╭─ Extracted material
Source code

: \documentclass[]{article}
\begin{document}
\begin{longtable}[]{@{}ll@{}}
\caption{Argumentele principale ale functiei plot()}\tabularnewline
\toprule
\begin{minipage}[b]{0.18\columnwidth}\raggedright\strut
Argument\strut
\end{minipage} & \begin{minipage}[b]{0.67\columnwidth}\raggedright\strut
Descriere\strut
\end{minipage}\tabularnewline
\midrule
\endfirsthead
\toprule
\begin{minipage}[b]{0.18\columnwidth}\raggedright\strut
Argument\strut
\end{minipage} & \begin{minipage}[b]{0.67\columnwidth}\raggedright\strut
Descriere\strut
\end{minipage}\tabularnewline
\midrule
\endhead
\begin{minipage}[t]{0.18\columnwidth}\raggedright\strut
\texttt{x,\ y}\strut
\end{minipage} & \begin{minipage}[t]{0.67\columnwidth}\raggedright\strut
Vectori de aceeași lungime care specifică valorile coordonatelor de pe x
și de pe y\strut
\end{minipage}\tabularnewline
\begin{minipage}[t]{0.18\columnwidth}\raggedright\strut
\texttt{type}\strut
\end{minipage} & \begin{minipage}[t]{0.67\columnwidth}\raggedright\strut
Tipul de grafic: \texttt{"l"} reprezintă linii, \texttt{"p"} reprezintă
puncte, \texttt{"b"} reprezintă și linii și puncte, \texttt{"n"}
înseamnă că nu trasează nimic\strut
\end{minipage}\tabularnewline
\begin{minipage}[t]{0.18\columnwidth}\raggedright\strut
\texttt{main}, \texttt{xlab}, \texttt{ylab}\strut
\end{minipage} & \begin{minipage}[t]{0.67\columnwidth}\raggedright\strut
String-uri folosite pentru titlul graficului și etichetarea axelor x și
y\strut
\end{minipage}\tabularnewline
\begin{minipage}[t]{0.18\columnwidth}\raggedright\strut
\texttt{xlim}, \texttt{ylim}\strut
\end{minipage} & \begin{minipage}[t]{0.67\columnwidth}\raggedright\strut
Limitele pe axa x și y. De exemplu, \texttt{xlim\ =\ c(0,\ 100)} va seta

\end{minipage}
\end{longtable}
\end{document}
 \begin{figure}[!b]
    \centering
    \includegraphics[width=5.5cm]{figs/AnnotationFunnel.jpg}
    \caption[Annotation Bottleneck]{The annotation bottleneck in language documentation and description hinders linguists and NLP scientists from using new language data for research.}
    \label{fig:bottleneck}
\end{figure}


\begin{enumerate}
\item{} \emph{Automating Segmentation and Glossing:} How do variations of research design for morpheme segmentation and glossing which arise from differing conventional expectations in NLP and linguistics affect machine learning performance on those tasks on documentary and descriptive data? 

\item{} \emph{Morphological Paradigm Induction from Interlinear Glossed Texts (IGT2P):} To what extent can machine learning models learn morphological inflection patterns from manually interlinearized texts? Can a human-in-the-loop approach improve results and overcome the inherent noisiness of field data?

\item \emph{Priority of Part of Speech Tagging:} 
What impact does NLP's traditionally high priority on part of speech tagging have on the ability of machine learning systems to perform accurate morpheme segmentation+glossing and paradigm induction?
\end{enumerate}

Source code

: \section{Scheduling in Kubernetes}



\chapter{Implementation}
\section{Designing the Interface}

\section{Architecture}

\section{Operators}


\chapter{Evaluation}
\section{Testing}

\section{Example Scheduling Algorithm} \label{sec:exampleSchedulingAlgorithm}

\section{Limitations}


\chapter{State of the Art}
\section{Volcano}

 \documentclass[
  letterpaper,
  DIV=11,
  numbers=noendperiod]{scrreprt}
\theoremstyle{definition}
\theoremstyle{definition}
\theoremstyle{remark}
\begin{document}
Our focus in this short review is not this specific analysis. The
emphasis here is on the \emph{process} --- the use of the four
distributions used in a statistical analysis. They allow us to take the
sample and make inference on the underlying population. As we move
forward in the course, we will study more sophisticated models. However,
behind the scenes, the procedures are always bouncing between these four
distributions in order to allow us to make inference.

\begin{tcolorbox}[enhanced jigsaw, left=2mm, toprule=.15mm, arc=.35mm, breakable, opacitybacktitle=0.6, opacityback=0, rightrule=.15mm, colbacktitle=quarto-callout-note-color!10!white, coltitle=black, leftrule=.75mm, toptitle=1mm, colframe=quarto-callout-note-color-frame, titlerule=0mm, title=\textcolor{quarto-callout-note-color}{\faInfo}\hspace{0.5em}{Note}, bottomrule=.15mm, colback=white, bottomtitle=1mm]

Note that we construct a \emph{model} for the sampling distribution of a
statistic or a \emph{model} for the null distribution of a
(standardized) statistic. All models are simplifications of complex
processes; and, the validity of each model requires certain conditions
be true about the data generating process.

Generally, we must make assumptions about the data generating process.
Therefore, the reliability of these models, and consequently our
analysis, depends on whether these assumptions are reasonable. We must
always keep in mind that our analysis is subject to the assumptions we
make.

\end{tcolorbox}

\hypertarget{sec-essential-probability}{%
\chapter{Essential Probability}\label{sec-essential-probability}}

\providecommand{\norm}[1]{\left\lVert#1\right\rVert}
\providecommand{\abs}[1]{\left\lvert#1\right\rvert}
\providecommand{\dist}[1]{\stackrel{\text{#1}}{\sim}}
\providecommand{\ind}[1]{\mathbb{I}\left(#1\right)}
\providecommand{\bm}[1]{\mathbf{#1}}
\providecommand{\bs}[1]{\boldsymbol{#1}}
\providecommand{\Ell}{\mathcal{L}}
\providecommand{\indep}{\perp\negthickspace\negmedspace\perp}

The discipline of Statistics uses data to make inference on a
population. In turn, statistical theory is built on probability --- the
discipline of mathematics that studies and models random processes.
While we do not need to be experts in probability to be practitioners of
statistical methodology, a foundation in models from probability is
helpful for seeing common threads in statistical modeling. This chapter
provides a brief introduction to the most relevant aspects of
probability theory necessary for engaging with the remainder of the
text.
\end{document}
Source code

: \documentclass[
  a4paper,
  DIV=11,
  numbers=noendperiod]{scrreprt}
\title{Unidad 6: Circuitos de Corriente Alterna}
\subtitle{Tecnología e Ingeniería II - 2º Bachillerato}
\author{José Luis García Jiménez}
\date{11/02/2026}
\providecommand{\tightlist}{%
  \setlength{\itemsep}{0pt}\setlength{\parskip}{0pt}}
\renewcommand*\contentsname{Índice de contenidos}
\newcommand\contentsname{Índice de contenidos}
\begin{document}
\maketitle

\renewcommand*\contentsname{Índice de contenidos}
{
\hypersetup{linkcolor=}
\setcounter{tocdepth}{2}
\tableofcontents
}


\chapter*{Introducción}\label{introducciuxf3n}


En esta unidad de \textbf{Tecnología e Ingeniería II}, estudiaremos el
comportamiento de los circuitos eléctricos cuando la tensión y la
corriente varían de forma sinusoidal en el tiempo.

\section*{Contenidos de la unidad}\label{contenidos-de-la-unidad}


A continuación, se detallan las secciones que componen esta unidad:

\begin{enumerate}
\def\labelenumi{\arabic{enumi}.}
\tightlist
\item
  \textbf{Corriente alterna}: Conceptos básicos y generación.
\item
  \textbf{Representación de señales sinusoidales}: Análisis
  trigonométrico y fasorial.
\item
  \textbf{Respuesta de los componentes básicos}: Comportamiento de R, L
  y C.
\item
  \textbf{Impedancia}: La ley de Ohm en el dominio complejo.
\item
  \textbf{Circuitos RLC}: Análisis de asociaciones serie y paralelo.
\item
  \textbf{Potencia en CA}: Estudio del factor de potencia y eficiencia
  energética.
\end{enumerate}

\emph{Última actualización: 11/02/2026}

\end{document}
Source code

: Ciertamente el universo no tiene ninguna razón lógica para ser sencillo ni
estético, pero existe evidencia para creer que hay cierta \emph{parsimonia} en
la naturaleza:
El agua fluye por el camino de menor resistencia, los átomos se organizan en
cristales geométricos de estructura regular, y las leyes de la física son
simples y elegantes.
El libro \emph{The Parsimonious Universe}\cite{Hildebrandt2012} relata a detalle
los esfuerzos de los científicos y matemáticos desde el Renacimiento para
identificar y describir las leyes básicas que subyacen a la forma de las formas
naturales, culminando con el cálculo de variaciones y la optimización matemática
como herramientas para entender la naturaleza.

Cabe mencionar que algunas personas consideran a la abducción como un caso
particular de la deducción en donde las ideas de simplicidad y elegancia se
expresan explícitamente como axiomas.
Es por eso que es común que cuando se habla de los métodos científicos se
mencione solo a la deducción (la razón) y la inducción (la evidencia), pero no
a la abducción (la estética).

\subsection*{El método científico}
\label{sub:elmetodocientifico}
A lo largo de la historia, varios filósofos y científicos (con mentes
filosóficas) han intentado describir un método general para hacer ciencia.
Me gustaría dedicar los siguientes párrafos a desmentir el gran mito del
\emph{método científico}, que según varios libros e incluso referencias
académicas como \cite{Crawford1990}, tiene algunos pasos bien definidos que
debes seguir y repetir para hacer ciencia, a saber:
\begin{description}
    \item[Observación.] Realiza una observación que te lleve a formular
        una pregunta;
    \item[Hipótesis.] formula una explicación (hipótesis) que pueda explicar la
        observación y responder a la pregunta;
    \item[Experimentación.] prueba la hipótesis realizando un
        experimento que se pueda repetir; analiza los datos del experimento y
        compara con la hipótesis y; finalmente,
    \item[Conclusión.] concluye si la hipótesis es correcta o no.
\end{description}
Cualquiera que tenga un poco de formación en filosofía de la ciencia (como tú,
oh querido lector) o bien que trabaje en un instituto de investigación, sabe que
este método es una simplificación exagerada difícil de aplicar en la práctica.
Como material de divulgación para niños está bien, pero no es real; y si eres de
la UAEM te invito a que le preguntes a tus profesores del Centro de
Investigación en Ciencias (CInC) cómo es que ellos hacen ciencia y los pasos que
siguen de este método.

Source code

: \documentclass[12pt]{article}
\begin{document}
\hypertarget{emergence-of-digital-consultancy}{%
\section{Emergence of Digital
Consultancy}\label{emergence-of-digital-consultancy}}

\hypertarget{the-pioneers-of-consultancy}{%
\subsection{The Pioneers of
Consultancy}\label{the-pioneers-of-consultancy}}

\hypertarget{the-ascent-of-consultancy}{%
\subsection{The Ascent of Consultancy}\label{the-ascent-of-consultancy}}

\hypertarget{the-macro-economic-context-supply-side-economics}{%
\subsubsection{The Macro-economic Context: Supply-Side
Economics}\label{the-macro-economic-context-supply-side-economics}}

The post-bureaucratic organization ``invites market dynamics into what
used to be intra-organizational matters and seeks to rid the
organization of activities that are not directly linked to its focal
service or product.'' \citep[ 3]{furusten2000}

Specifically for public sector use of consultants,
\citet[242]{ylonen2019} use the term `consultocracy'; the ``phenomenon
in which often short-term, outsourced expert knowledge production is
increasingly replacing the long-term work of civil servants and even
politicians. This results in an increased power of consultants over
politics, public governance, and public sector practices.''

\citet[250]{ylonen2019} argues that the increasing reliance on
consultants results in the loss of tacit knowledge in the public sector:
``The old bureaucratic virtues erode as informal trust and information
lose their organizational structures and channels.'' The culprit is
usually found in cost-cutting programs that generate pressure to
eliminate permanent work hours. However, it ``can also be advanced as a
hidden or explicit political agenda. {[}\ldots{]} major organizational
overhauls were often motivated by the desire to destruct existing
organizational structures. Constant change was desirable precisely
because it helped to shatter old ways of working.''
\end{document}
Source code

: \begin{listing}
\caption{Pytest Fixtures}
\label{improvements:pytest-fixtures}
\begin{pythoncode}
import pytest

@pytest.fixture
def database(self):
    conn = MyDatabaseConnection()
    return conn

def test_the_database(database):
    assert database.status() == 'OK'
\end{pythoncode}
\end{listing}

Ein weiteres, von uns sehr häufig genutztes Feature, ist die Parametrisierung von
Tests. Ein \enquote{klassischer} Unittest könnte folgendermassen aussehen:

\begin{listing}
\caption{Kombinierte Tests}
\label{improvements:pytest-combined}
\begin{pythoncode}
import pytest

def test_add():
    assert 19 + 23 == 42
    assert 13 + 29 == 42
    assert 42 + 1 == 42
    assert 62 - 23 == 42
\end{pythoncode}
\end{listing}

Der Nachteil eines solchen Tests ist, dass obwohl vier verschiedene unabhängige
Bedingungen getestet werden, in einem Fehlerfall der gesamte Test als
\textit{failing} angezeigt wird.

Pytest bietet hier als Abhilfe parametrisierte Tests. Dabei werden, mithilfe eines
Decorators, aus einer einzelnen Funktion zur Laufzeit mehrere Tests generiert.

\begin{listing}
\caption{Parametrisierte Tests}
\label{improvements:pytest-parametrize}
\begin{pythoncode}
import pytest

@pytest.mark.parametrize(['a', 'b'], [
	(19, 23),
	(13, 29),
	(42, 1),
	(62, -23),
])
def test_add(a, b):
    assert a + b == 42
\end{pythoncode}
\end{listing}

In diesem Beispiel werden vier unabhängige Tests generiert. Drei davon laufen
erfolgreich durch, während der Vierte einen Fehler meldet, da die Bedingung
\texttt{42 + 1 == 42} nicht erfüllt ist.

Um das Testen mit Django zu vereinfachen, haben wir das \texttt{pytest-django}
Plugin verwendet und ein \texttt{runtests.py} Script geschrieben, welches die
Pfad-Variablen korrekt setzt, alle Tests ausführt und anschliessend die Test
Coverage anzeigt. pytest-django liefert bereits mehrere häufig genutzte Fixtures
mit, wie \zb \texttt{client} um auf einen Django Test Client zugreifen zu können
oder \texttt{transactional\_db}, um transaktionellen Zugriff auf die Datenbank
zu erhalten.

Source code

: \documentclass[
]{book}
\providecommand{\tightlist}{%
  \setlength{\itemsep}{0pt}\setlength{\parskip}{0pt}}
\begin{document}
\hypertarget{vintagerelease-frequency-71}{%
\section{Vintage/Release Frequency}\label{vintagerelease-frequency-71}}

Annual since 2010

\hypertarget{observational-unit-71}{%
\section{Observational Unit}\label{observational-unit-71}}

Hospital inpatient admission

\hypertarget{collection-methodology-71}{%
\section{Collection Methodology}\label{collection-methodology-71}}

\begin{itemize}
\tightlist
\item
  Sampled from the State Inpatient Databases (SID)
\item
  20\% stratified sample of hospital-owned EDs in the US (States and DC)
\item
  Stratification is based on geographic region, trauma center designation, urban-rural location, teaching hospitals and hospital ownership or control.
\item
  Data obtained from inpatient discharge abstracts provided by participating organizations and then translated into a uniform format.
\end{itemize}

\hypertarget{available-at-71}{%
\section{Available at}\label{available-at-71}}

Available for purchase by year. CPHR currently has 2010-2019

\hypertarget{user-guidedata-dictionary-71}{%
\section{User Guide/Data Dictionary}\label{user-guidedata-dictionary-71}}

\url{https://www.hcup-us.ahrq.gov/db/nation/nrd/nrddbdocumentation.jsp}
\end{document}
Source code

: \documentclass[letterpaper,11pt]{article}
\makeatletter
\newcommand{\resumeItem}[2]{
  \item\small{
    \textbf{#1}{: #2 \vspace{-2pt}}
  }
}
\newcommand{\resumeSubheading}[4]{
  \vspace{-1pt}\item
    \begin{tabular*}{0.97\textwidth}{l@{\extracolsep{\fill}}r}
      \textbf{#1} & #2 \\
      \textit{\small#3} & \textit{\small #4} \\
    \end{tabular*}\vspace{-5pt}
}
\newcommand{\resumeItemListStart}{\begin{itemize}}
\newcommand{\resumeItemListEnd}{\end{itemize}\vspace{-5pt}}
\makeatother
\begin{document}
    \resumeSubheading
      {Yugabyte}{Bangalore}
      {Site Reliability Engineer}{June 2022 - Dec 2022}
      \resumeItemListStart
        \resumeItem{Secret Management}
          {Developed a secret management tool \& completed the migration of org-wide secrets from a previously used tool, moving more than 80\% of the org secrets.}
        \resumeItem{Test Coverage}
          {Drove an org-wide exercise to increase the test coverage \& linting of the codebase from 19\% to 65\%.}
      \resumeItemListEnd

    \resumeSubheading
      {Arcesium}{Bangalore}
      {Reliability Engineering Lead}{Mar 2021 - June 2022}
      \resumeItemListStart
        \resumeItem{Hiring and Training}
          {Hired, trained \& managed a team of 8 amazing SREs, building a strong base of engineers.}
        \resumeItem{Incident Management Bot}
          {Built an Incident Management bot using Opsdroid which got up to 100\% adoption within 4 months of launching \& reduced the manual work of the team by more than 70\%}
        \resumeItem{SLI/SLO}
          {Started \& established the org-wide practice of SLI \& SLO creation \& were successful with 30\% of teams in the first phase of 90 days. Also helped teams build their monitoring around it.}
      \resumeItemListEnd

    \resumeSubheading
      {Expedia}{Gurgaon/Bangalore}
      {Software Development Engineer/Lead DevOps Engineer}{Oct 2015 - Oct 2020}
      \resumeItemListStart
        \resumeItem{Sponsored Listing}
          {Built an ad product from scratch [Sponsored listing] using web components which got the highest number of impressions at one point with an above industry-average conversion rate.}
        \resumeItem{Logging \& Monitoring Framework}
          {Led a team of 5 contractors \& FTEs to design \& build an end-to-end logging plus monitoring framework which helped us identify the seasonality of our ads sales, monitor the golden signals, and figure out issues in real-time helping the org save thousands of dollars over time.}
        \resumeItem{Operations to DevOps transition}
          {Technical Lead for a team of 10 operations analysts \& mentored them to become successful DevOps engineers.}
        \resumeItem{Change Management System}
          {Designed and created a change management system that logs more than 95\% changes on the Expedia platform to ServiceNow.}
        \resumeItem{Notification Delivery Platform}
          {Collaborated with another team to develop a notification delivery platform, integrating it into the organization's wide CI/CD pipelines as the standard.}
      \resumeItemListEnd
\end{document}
╰─
- **Work task**:
Please give again the lines above between the line holding "Der Nachteil eines" and the line holding "auf die Datenbank", inclusive, exactly as they are and with nothing added.

- **Response**:
Der Nachteil eines solchen Tests ist, dass obwohl vier verschiedene unabhängige
Bedingungen getestet werden, in einem Fehlerfall der gesamte Test als
\textit{failing} angezeigt wird.

Pytest bietet hier als Abhilfe parametrisierte Tests. Dabei werden, mithilfe eines
Decorators, aus einer einzelnen Funktion zur Laufzeit mehrere Tests generiert.

\begin{listing}
\caption{Parametrisierte Tests}
\label{improvements:pytest-parametrize}
\begin{pythoncode}
import pytest

@pytest.mark.parametrize(['a', 'b'], [
	(19, 23),
	(13, 29),
	(42, 1),
	(62, -23),
])
def test_add(a, b):
    assert a + b == 42
\end{pythoncode}
\end{listing}

In diesem Beispiel werden vier unabhängige Tests generiert. Drei davon laufen
erfolgreich durch, während der Vierte einen Fehler meldet, da die Bedingung
\texttt{42 + 1 == 42} nicht erfüllt ist.

Um das Testen mit Django zu vereinfachen, haben wir das \texttt{pytest-django}
Plugin verwendet und ein \texttt{runtests.py} Script geschrieben, welches die
Pfad-Variablen korrekt setzt, alle Tests ausführt und anschliessend die Test
Coverage anzeigt. pytest-django liefert bereits mehrere häufig genutzte Fixtures
mit, wie \zb \texttt{client} um auf einen Django Test Client zugreifen zu können
oder \texttt{transactional\_db}, um transaktionellen Zugriff auf die Datenbank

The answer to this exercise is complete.